Exercise goal:
Here the whole listing must be retyped exactly, with no line omitted.

Input material:
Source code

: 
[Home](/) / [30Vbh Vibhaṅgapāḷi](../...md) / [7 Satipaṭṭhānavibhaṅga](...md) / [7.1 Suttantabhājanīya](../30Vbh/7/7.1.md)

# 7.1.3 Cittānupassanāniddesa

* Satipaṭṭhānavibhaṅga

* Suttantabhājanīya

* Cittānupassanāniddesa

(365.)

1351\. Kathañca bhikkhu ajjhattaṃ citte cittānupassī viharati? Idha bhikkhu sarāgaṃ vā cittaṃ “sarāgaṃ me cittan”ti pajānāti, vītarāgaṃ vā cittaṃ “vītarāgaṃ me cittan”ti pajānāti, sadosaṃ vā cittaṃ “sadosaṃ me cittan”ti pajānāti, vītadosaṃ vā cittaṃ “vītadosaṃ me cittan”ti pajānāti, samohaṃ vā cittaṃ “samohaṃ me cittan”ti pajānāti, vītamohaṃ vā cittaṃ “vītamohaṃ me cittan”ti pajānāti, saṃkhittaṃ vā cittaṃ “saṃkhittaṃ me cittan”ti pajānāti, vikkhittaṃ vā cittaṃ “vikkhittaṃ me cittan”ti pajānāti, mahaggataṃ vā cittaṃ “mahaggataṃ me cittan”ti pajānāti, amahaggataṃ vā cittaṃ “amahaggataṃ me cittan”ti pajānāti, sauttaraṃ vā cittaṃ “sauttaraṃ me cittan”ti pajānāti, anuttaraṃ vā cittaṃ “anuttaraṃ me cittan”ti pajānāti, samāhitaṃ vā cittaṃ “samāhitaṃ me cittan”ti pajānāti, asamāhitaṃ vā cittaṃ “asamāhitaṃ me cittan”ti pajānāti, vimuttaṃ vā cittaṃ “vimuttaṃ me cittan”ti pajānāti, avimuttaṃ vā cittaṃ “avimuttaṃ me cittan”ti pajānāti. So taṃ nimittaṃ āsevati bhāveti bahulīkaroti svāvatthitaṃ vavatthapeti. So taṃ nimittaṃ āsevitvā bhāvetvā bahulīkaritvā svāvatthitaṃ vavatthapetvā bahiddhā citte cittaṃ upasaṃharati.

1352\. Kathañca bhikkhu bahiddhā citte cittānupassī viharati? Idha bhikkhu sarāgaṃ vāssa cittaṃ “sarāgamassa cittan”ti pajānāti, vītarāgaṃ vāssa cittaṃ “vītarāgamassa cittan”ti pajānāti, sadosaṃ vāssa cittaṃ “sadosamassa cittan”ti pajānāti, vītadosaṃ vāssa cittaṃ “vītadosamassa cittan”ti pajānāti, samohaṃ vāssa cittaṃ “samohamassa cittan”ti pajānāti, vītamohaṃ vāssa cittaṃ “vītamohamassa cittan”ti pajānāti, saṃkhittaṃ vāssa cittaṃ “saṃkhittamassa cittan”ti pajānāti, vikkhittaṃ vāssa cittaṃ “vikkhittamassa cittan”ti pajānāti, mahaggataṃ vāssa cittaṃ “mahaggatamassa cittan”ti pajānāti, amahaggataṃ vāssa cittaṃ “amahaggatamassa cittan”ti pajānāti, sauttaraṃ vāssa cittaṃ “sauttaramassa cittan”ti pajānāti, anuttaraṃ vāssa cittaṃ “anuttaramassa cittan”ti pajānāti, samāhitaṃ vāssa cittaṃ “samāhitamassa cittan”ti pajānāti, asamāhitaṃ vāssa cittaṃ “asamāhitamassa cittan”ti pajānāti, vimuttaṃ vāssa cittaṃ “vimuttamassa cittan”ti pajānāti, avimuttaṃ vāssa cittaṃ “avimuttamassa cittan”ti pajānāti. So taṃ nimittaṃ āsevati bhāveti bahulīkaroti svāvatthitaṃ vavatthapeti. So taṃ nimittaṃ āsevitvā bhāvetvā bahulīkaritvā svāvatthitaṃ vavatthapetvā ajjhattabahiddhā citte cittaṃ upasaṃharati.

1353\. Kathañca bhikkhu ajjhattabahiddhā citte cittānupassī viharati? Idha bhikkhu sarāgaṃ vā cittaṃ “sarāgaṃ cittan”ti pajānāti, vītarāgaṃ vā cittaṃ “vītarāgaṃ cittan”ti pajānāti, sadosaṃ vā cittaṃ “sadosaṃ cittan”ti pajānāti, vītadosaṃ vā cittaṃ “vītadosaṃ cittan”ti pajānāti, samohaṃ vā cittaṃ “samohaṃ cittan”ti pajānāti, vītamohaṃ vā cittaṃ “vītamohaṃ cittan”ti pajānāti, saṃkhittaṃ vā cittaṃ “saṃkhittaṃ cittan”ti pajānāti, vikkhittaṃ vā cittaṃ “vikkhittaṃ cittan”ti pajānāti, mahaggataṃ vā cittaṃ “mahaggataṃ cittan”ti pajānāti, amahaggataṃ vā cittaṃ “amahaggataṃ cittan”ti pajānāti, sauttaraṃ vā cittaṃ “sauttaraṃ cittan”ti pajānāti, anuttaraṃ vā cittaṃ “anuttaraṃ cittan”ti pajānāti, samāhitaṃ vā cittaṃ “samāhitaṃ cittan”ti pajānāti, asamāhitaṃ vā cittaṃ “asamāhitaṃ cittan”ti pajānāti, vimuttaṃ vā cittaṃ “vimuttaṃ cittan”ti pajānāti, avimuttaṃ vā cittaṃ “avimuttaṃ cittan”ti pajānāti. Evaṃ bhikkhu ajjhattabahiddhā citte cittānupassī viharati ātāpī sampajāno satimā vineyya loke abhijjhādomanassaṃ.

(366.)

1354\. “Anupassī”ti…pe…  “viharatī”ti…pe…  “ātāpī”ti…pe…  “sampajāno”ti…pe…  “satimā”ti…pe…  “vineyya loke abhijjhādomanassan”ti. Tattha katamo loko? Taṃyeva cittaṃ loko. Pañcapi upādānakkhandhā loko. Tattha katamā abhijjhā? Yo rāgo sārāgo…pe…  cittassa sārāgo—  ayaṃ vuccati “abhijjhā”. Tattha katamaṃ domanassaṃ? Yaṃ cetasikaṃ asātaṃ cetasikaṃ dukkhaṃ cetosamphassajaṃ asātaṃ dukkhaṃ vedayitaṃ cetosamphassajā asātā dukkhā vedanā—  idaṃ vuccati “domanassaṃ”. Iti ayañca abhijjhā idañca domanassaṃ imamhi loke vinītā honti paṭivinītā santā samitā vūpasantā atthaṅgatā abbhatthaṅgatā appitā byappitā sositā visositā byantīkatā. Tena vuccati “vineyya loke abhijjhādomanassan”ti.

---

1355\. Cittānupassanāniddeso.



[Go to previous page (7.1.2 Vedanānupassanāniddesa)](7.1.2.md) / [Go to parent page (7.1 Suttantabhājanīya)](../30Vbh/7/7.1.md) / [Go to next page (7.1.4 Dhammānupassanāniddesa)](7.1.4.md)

Written answer:
Source code

: 
[Home](/) / [30Vbh Vibhaṅgapāḷi](../...md) / [7 Satipaṭṭhānavibhaṅga](...md) / [7.1 Suttantabhājanīya](../30Vbh/7/7.1.md)

# 7.1.3 Cittānupassanāniddesa

* Satipaṭṭhānavibhaṅga

* Suttantabhājanīya

* Cittānupassanāniddesa

(365.)

1351\. Kathañca bhikkhu ajjhattaṃ citte cittānupassī viharati? Idha bhikkhu sarāgaṃ vā cittaṃ “sarāgaṃ me cittan”ti pajānāti, vītarāgaṃ vā cittaṃ “vītarāgaṃ me cittan”ti pajānāti, sadosaṃ vā cittaṃ “sadosaṃ me cittan”ti pajānāti, vītadosaṃ vā cittaṃ “vītadosaṃ me cittan”ti pajānāti, samohaṃ vā cittaṃ “samohaṃ me cittan”ti pajānāti, vītamohaṃ vā cittaṃ “vītamohaṃ me cittan”ti pajānāti, saṃkhittaṃ vā cittaṃ “saṃkhittaṃ me cittan”ti pajānāti, vikkhittaṃ vā cittaṃ “vikkhittaṃ me cittan”ti pajānāti, mahaggataṃ vā cittaṃ “mahaggataṃ me cittan”ti pajānāti, amahaggataṃ vā cittaṃ “amahaggataṃ me cittan”ti pajānāti, sauttaraṃ vā cittaṃ “sauttaraṃ me cittan”ti pajānāti, anuttaraṃ vā cittaṃ “anuttaraṃ me cittan”ti pajānāti, samāhitaṃ vā cittaṃ “samāhitaṃ me cittan”ti pajānāti, asamāhitaṃ vā cittaṃ “asamāhitaṃ me cittan”ti pajānāti, vimuttaṃ vā cittaṃ “vimuttaṃ me cittan”ti pajānāti, avimuttaṃ vā cittaṃ “avimuttaṃ me cittan”ti pajānāti. So taṃ nimittaṃ āsevati bhāveti bahulīkaroti svāvatthitaṃ vavatthapeti. So taṃ nimittaṃ āsevitvā bhāvetvā bahulīkaritvā svāvatthitaṃ vavatthapetvā bahiddhā citte cittaṃ upasaṃharati.

1352\. Kathañca bhikkhu bahiddhā citte cittānupassī viharati? Idha bhikkhu sarāgaṃ vāssa cittaṃ “sarāgamassa cittan”ti pajānāti, vītarāgaṃ vāssa cittaṃ “vītarāgamassa cittan”ti pajānāti, sadosaṃ vāssa cittaṃ “sadosamassa cittan”ti pajānāti, vītadosaṃ vāssa cittaṃ “vītadosamassa cittan”ti pajānāti, samohaṃ vāssa cittaṃ “samohamassa cittan”ti pajānāti, vītamohaṃ vāssa cittaṃ “vītamohamassa cittan”ti pajānāti, saṃkhittaṃ vāssa cittaṃ “saṃkhittamassa cittan”ti pajānāti, vikkhittaṃ vāssa cittaṃ “vikkhittamassa cittan”ti pajānāti, mahaggataṃ vāssa cittaṃ “mahaggatamassa cittan”ti pajānāti, amahaggataṃ vāssa cittaṃ “amahaggatamassa cittan”ti pajānāti, sauttaraṃ vāssa cittaṃ “sauttaramassa cittan”ti pajānāti, anuttaraṃ vāssa cittaṃ “anuttaramassa cittan”ti pajānāti, samāhitaṃ vāssa cittaṃ “samāhitamassa cittan”ti pajānāti, asamāhitaṃ vāssa cittaṃ “asamāhitamassa cittan”ti pajānāti, vimuttaṃ vāssa cittaṃ “vimuttamassa cittan”ti pajānāti, avimuttaṃ vāssa cittaṃ “avimuttamassa cittan”ti pajānāti. So taṃ nimittaṃ āsevati bhāveti bahulīkaroti svāvatthitaṃ vavatthapeti. So taṃ nimittaṃ āsevitvā bhāvetvā bahulīkaritvā svāvatthitaṃ vavatthapetvā ajjhattabahiddhā citte cittaṃ upasaṃharati.

1353\. Kathañca bhikkhu ajjhattabahiddhā citte cittānupassī viharati? Idha bhikkhu sarāgaṃ vā cittaṃ “sarāgaṃ cittan”ti pajānāti, vītarāgaṃ vā cittaṃ “vītarāgaṃ cittan”ti pajānāti, sadosaṃ vā cittaṃ “sadosaṃ cittan”ti pajānāti, vītadosaṃ vā cittaṃ “vītadosaṃ cittan”ti pajānāti, samohaṃ vā cittaṃ “samohaṃ cittan”ti pajānāti, vītamohaṃ vā cittaṃ “vītamohaṃ cittan”ti pajānāti, saṃkhittaṃ vā cittaṃ “saṃkhittaṃ cittan”ti pajānāti, vikkhittaṃ vā cittaṃ “vikkhittaṃ cittan”ti pajānāti, mahaggataṃ vā cittaṃ “mahaggataṃ cittan”ti pajānāti, amahaggataṃ vā cittaṃ “amahaggataṃ cittan”ti pajānāti, sauttaraṃ vā cittaṃ “sauttaraṃ cittan”ti pajānāti, anuttaraṃ vā cittaṃ “anuttaraṃ cittan”ti pajānāti, samāhitaṃ vā cittaṃ “samāhitaṃ cittan”ti pajānāti, asamāhitaṃ vā cittaṃ “asamāhitaṃ cittan”ti pajānāti, vimuttaṃ vā cittaṃ “vimuttaṃ cittan”ti pajānāti, avimuttaṃ vā cittaṃ “avimuttaṃ cittan”ti pajānāti. Evaṃ bhikkhu ajjhattabahiddhā citte cittānupassī viharati ātāpī sampajāno satimā vineyya loke abhijjhādomanassaṃ.

(366.)

1354\. “Anupassī”ti…pe…  “viharatī”ti…pe…  “ātāpī”ti…pe…  “sampajāno”ti…pe…  “satimā”ti…pe…  “vineyya loke abhijjhādomanassan”ti. Tattha katamo loko? Taṃyeva cittaṃ loko. Pañcapi upādānakkhandhā loko. Tattha katamā abhijjhā? Yo rāgo sārāgo…pe…  cittassa sārāgo—  ayaṃ vuccati “abhijjhā”. Tattha katamaṃ domanassaṃ? Yaṃ cetasikaṃ asātaṃ cetasikaṃ dukkhaṃ cetosamphassajaṃ asātaṃ dukkhaṃ vedayitaṃ cetosamphassajā asātā dukkhā vedanā—  idaṃ vuccati “domanassaṃ”. Iti ayañca abhijjhā idañca domanassaṃ imamhi loke vinītā honti paṭivinītā santā samitā vūpasantā atthaṅgatā abbhatthaṅgatā appitā byappitā sositā visositā byantīkatā. Tena vuccati “vineyya loke abhijjhādomanassan”ti.

---

1355\. Cittānupassanāniddeso.



[Go to previous page (7.1.2 Vedanānupassanāniddesa)](7.1.2.md) / [Go to parent page (7.1 Suttantabhājanīya)](../30Vbh/7/7.1.md) / [Go to next page (7.1.4 Dhammānupassanāniddesa)](7.1.4.md)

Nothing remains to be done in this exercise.